Бетти снова чудесным образом исчезла. Я ходила по квартире, сыпля вслух проклятиями, из комнаты в ванную, из ванной на кухню. Я томилась, словно зверь в клетке, словно одинокая львица. Меня переполняло желание позвонить Марку, сказать ему, как я соскучилась! Сказать, что я не хочу просыпаться каждое утро без него. Я потеряла Чарли. Я потеряла их обоих.

Мы собирались расстаться.

Но я должна увидеть его.

Вдруг ко мне пришло осознание, как удар кулаком в живот, сбивая дыхание, заставляя колени подогнуться и вскрикнуть от боли. Какой же я была дурой! Я вела себя как глупая молодая девка, как глупая ревнивая дура! Теперь я знала, что Фредерика ничего не могла значить в наших с Марком отношениях. Ведь мы столько пережили вместе и так страстно любили друг друга тогда. Именно это Марк пытался объяснить мне, когда я пулей неслась вниз по лестнице из его квартиры, а он кричал мне вслед: «Это не то, что ты думаешь, Энни!»

Мое сердце забилось быстрее, когда я потянулась к телефонной трубке. Но телефон зазвонил прежде, чем я дотронулась до нее.

Это был Марк.

— Она ушла, — сказал он. — Собирай вещи. Я сейчас еду.

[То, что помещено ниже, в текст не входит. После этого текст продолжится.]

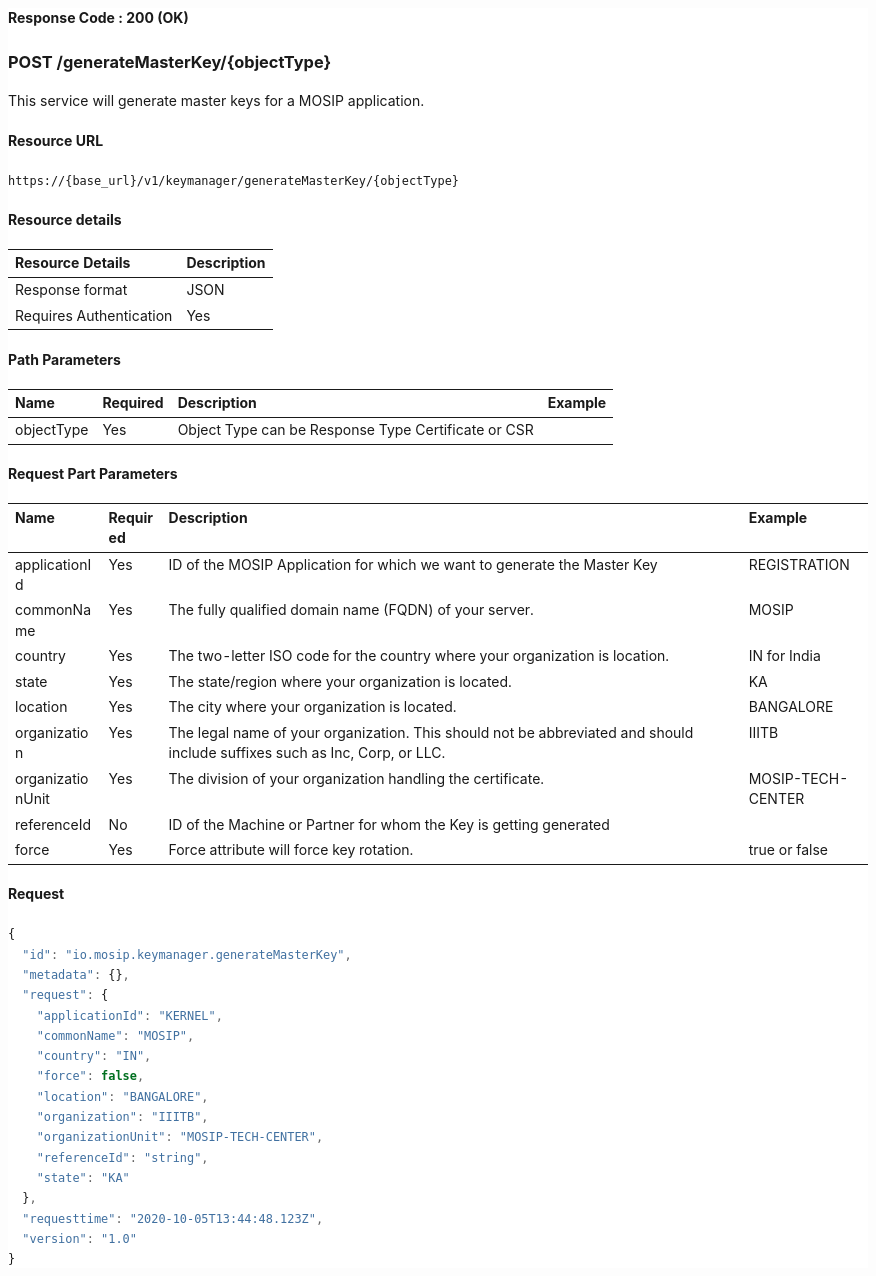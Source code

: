 **Response Code : 200 \(OK\)**

### POST /generateMasterKey/{objectType}

This service will generate master keys for a MOSIP application.

#### Resource URL

`https://{base_url}/v1/keymanager/generateMasterKey/{objectType}`

#### Resource details

| Resource Details | Description |
| :--- | :--- |
| Response format | JSON |
| Requires Authentication | Yes |

#### Path Parameters

| Name | Required | Description | Example |
| :--- | :--- | :--- | :--- |
| objectType | Yes | Object Type can be Response Type Certificate or CSR |  |

#### Request Part Parameters

| Name | Required | Description | Example |
| :--- | :--- | :--- | :--- |
| applicationId | Yes | ID of the MOSIP Application for which we want to generate the Master Key | REGISTRATION |
| commonName | Yes | The fully qualified domain name \(FQDN\) of your server. | MOSIP |
| country | Yes | The two-letter ISO code for the country where your organization is location. | IN for India |
| state | Yes | The state/region where your organization is located. | KA |
| location | Yes | The city where your organization is located. | BANGALORE |
| organization | Yes | The legal name of your organization. This should not be abbreviated and should include suffixes such as Inc, Corp, or LLC. | IIITB |
| organizationUnit | Yes | The division of your organization handling the certificate. | MOSIP-TECH-CENTER |
| referenceId | No | ID of the Machine or Partner for whom the Key is getting generated |  |
| force | Yes | Force attribute will force key rotation. | true or false |

#### Request

```javascript
{
  "id": "io.mosip.keymanager.generateMasterKey",
  "metadata": {},
  "request": {
    "applicationId": "KERNEL",
    "commonName": "MOSIP",
    "country": "IN",
    "force": false,
    "location": "BANGALORE",
    "organization": "IIITB",
    "organizationUnit": "MOSIP-TECH-CENTER",
    "referenceId": "string",
    "state": "KA"
  },
  "requesttime": "2020-10-05T13:44:48.123Z",
  "version": "1.0"
}
```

— Хорошо! — как маленькая, проговорила я, шмыгнув носом.

Покидав кое-какие вещи в сумку, я написала Бетти записку и оставила ее на кухонном столе. Я вернусь потом, чтобы забрать остальное, а заодно и чек Марка за аренду.

Я стою на улице, перед входом, и жду его уже десять минут. Похоже, Спящая красавица собирала свои вещички целую неделю, но для начала все-таки ей, видимо, пришлось одеться. Но меня это теперь совершенно не волнует! Все это сейчас ничего не значит. Только мы и Чарли — вот что имеет значение. И больше ничего. Фредерика лишь небольшая точка, помеха на экране радара, как говорил Чарли в прошлом.

Мы остановились перед домом Марка, и я потянулась к ручке двери. Я с уверенностью думала, что теперь все будет хорошо. Мы сможем с этим справиться.

Марк остановил меня, взяв мою руку в свою ладонь.

— On repart a zero, хорошо, Энни? Начнем с нуля, хорошо, Энни?

— Да, — кивнула я. — С нуля. — Но это слово, зияющее пустотой, такое весомое и окончательное, снова вселило в меня ужас, заставив сердце забиться быстрее, слишком быстро. Я стала задыхаться и замахала перед собой рукой. — Мне нечем дышать, Марк!

Я помню Чарли, когда ему было пять. Он тянул меня за рукав, когда я звонила Марку на работу, чтобы рассказать, что наделала. Я была безутешна, так как по неосторожности и глупости стерла нашу единственную видеозапись второго дня рождения Чарли. «У нас есть еще видео с ним, Энни!» — ответил Марк. Ну а как же насчет именно этого? Словно кусочек нашего прошлого исчез навсегда.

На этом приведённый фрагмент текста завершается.